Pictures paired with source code
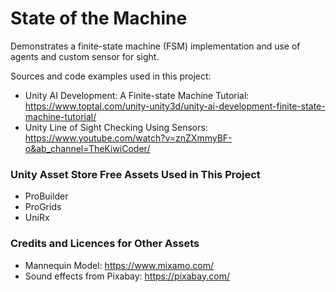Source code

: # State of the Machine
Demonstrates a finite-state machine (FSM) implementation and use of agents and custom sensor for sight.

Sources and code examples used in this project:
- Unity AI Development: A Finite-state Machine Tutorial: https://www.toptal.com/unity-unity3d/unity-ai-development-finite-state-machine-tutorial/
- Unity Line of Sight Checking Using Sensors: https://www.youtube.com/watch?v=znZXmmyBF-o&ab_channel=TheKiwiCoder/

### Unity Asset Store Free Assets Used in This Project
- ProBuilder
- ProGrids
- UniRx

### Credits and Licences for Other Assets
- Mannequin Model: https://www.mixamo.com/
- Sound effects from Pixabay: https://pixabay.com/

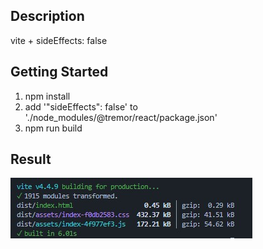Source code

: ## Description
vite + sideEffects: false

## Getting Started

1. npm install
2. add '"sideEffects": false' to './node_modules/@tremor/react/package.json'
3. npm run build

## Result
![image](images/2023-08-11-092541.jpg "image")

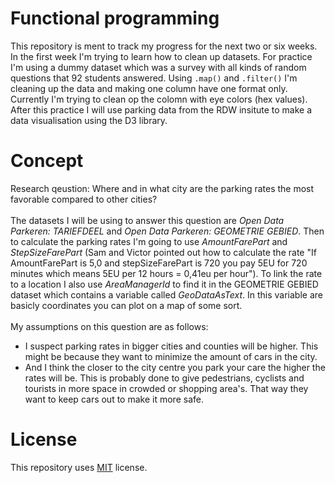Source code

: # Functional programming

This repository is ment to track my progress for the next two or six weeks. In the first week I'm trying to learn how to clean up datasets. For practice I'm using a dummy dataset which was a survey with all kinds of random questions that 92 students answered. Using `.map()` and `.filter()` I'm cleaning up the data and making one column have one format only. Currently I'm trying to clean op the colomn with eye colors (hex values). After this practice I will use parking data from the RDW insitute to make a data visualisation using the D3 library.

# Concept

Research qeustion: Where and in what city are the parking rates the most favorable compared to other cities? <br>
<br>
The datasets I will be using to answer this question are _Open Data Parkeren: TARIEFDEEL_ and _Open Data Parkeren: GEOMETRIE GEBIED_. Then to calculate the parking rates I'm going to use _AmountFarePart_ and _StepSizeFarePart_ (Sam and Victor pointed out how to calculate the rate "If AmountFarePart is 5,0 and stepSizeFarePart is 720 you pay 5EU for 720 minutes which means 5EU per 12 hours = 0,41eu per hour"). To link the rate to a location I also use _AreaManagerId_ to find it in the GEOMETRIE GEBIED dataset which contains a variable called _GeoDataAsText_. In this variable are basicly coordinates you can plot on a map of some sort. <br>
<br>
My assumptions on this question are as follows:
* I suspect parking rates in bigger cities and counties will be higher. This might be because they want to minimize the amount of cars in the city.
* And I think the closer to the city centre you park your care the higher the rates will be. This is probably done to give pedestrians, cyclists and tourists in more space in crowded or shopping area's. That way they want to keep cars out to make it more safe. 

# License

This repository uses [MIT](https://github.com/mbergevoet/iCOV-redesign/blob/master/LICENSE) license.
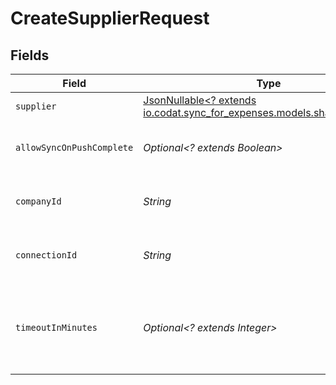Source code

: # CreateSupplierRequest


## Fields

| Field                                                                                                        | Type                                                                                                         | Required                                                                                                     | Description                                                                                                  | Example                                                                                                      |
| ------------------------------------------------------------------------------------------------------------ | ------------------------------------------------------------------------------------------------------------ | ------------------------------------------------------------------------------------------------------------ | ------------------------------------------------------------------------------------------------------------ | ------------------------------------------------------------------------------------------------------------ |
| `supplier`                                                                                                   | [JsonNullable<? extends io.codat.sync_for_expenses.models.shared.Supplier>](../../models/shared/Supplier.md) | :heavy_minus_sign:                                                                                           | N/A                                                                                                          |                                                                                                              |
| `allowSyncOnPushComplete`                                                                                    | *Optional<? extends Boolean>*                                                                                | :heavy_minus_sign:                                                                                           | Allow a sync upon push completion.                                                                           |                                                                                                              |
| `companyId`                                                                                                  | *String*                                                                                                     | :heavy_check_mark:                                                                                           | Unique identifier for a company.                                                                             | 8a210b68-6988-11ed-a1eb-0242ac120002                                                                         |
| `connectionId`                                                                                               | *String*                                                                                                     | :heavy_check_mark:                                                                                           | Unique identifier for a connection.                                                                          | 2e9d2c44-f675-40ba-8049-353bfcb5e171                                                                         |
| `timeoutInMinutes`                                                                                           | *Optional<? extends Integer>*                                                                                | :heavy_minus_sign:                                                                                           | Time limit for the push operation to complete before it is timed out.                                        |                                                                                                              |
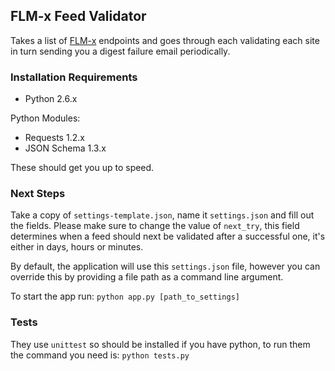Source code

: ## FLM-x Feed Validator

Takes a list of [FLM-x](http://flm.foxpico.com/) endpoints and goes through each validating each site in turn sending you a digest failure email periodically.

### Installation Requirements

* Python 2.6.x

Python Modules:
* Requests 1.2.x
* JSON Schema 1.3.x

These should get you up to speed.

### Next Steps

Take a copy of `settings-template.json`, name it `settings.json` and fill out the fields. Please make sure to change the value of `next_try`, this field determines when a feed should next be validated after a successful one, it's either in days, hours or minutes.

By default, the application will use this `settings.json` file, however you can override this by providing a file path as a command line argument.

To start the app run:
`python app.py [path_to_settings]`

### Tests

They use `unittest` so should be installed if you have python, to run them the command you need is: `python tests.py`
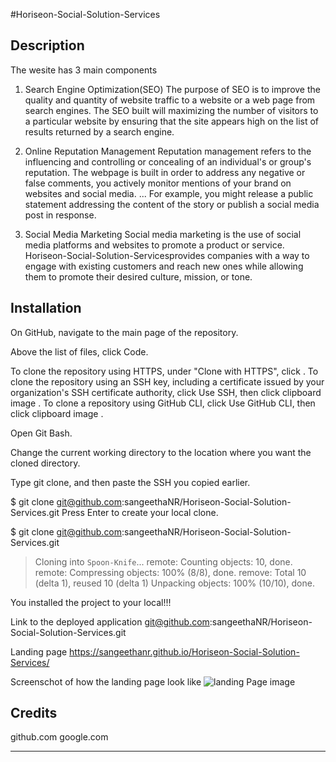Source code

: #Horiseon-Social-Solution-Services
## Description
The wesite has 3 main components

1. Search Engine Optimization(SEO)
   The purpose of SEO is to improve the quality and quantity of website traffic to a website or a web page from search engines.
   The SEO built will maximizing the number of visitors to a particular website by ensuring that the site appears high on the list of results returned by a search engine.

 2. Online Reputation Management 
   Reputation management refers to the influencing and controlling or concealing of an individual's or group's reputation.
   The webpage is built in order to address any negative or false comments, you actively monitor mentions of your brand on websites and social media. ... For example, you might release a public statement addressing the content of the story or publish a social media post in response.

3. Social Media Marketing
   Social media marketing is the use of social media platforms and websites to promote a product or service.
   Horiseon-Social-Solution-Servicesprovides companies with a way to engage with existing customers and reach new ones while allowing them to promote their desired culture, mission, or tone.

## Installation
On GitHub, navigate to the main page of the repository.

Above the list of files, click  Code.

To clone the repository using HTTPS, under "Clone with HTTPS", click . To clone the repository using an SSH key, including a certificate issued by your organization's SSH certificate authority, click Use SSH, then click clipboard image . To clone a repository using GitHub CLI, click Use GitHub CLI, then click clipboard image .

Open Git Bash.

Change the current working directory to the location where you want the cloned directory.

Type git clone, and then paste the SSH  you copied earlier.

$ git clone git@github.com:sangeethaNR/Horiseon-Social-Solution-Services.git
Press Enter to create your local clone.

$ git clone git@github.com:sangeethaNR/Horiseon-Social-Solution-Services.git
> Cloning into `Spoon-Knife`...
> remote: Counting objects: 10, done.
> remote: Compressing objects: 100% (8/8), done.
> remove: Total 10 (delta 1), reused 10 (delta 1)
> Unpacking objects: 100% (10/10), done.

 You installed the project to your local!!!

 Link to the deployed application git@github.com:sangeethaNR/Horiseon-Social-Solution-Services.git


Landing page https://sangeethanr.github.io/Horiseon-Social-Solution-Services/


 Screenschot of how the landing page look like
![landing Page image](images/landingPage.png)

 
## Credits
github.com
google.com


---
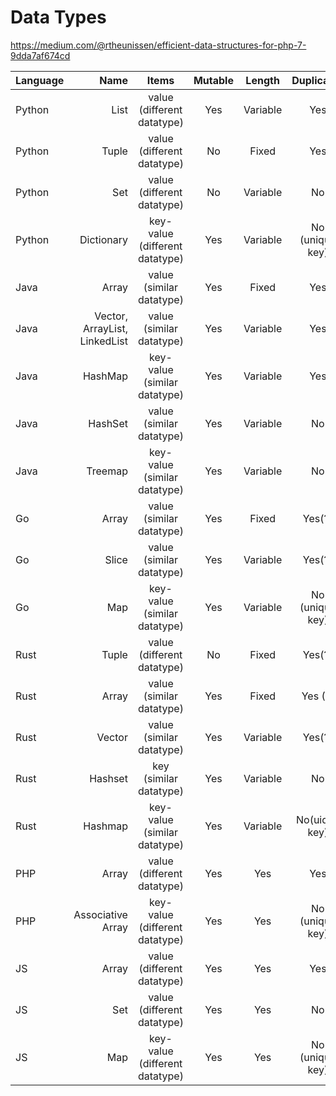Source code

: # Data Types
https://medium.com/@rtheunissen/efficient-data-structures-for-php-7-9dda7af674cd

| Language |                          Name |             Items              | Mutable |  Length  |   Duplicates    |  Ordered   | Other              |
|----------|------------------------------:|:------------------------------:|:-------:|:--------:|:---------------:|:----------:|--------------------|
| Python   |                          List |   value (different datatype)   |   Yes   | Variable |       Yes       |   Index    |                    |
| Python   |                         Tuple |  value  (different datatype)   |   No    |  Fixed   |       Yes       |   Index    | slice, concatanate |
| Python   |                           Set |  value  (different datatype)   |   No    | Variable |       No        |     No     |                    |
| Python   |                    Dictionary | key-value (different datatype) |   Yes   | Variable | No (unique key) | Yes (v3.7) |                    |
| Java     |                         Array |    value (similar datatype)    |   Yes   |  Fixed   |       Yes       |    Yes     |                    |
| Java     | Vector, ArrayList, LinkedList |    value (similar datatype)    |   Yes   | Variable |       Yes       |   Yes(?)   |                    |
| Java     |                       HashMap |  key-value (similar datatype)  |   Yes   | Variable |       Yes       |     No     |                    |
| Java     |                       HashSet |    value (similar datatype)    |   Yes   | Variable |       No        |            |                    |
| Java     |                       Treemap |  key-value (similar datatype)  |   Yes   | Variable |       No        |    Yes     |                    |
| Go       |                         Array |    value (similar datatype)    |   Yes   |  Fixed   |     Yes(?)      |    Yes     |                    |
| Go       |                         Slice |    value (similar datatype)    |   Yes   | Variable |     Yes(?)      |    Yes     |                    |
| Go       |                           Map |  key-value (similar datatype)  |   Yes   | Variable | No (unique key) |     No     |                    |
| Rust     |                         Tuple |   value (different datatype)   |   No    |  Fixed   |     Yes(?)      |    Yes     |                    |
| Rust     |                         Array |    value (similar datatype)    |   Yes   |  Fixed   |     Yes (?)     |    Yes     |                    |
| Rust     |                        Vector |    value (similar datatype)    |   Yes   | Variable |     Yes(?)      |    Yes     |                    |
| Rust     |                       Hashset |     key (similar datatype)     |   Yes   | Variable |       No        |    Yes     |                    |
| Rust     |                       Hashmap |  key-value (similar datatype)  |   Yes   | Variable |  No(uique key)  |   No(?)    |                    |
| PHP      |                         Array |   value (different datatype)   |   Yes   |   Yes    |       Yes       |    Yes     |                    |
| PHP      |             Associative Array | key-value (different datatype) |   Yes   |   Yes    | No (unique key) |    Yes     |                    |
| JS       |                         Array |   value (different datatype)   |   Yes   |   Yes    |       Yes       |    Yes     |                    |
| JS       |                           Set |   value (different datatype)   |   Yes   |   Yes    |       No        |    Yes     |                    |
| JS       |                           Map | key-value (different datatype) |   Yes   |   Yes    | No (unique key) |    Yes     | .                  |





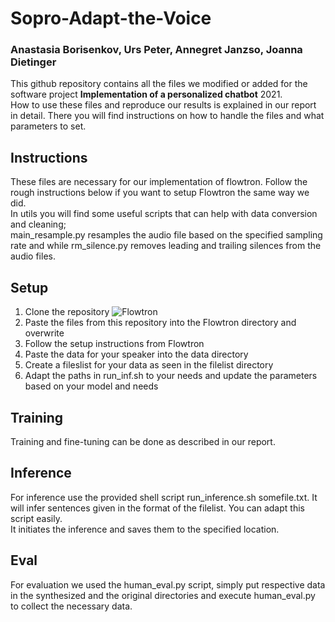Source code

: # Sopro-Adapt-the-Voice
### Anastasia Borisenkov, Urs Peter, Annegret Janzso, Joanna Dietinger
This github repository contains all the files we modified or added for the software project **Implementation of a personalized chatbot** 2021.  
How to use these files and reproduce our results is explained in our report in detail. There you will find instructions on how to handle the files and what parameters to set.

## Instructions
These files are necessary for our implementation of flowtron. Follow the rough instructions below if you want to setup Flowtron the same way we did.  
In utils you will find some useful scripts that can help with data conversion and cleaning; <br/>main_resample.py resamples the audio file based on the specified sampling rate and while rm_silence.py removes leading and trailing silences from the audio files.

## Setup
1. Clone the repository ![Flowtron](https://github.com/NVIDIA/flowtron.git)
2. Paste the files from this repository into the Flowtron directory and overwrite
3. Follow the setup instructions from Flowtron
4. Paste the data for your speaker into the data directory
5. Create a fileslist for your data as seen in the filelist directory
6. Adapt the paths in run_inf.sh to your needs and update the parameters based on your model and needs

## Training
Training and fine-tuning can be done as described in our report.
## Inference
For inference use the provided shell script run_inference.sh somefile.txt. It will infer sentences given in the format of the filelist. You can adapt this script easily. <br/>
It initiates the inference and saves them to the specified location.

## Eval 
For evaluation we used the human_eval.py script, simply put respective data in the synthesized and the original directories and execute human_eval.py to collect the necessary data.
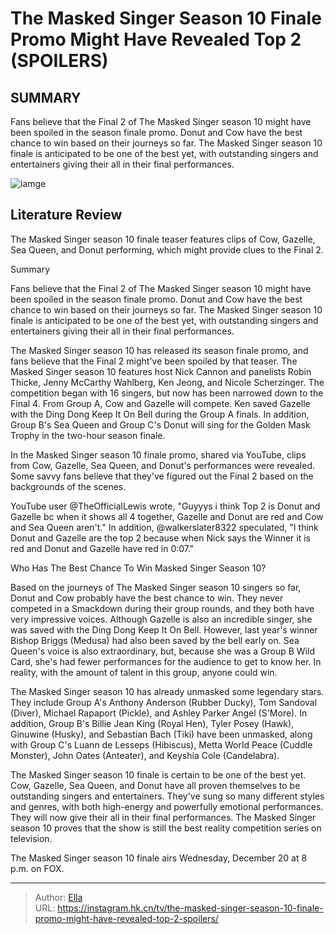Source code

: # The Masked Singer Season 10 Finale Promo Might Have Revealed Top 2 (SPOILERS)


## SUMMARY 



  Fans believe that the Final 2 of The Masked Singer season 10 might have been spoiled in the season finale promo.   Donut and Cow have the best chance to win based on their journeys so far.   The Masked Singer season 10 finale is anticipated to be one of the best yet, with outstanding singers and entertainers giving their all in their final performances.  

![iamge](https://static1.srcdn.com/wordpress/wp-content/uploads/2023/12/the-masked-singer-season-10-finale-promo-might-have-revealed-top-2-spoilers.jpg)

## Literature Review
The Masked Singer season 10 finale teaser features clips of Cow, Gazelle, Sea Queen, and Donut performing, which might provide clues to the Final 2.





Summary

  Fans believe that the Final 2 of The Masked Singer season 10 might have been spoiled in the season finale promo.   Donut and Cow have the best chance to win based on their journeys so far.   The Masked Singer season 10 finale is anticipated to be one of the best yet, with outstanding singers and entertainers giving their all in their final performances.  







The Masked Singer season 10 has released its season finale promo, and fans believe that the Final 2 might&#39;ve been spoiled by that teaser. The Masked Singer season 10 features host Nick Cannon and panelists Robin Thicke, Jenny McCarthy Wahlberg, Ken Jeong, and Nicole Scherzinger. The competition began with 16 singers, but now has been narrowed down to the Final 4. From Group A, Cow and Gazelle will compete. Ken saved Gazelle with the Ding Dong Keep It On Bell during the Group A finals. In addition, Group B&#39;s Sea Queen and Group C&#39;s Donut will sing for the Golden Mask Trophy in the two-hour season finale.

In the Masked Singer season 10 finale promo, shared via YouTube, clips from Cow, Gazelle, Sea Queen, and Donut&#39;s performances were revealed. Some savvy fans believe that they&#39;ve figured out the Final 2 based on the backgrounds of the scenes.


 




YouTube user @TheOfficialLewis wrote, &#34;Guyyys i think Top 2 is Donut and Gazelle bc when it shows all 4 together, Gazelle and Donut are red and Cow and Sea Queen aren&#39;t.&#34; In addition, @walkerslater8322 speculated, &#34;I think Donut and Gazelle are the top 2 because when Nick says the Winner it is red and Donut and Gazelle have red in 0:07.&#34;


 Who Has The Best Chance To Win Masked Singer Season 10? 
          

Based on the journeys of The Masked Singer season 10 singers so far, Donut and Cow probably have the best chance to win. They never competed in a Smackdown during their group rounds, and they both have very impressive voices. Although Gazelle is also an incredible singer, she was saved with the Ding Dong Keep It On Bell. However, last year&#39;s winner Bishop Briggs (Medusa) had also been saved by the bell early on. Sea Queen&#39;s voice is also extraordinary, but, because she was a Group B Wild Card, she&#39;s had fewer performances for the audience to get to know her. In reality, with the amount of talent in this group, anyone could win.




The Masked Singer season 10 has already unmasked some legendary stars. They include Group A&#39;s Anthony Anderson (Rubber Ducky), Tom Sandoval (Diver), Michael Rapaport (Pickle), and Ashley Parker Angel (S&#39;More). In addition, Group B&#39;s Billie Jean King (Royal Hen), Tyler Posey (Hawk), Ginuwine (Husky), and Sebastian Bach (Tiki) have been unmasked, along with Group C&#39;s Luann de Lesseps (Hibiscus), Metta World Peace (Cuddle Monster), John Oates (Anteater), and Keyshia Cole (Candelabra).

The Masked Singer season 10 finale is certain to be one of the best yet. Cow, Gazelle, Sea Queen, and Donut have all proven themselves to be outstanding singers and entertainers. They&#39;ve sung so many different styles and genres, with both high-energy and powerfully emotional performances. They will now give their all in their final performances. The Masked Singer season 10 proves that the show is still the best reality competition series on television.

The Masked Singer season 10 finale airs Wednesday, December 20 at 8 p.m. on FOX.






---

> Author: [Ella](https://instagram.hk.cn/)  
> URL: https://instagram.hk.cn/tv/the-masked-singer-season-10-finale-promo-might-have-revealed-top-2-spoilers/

■ Work instruction ■
All lines in the data above from the one with "2. Online Reputation Management" through the one with "3. Social Media Marketing" must be repeated exactly, and no others.

■ Completed exercise ■
 2. Online Reputation Management 
   Reputation management refers to the influencing and controlling or concealing of an individual's or group's reputation.
   The webpage is built in order to address any negative or false comments, you actively monitor mentions of your brand on websites and social media. ... For example, you might release a public statement addressing the content of the story or publish a social media post in response.

3. Social Media Marketing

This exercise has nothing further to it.